Ideas for Google Summer of Code/Robust tokenisation
Apertium has a custom tokenisation algorithm based on the alphabet that the dictioary writer writes in the dictionary file plus partially the characters found in the actual dictionary entries. This leads to some hard to understand problems in pipeline and especially when HFST-based analysers are used. Furthermore the tokenisation is rather suboptimal for languages where there is no non-word characters to separate words (e.g. whitespace). Also different white space, hyphen, zero-width characters etc. etc. are handled quite randomly.

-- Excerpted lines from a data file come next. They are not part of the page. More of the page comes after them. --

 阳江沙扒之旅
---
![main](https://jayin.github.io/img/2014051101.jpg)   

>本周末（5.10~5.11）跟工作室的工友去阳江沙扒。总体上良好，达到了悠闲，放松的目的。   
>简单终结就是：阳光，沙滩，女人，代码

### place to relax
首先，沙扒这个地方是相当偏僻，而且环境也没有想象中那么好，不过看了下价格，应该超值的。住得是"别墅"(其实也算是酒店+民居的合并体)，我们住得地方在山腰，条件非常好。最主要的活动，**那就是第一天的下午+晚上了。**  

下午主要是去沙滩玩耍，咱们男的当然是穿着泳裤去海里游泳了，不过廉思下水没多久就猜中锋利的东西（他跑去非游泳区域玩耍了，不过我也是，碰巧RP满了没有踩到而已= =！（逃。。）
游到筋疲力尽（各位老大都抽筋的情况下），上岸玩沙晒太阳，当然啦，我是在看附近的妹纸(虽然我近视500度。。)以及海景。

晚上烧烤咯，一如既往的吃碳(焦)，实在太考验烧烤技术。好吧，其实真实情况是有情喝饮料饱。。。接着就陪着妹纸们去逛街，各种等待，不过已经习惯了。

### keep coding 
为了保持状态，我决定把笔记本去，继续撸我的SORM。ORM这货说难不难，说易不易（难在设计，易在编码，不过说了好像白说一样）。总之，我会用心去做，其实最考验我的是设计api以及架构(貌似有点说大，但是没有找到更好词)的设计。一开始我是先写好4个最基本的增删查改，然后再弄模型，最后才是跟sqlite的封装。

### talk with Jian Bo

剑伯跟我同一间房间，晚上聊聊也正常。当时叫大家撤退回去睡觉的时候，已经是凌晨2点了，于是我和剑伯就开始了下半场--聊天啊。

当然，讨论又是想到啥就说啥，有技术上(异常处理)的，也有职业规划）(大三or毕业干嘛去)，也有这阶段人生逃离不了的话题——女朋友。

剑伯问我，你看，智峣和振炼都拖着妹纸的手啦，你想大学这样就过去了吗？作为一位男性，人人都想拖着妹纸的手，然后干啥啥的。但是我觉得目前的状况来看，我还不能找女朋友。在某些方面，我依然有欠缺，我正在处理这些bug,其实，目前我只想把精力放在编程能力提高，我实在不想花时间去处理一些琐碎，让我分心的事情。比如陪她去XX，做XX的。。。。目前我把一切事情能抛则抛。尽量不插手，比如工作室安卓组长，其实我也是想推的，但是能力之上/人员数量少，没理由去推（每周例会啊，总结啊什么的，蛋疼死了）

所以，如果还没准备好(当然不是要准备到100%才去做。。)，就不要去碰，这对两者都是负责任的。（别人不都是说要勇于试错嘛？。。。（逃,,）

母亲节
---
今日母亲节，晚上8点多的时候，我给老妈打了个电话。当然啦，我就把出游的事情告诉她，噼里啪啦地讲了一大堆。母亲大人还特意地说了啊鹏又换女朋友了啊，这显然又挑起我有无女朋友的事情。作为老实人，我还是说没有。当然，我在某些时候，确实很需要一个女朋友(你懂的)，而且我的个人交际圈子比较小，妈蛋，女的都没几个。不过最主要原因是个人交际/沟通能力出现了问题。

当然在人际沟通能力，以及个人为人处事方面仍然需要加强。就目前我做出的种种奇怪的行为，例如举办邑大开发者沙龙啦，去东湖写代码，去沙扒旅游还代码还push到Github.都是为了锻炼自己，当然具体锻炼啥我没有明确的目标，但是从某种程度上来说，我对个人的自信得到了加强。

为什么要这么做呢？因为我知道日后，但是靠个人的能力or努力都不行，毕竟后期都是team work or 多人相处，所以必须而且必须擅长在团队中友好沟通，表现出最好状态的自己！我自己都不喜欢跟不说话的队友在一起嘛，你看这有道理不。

- Names etc. with accent not in alphabet or dictionary: Müller should be one token even if ü does not appear in dictionary or alphabet
- Compounding strategies: banana-door may be 1 or 2 tokens depending on dictionary writers preferences and should not be effected if - is unicode character MINUS-HYPHEN, HYPHEN or EN-DASH, a strategy must also consider if - is replaced with ZERO-WIDTH JOINER or even NON-BREAKING SPACE
- No-space scripts (is this solved by https://github.com/chanlon1/tokenisation ?)
- Update lttoolbox to be fully Unicode compliant with regards to alphabetical symbols.
- Allow dictionary developers some control over tokenisation
The final algorithm should be improvement upon current tokenisation so care needs to be taken that original ideas of inconditionals, et. dictionary blocks, I suggest test-driven development for your plan.
Write a program that uses data from Unicode to classify characters in an input stream into alphabetic and non-alphabetic.
echo "This! Is a tešt тест ** % test." | ./classify-symbols C T C h C i C s X ! X C I C s ...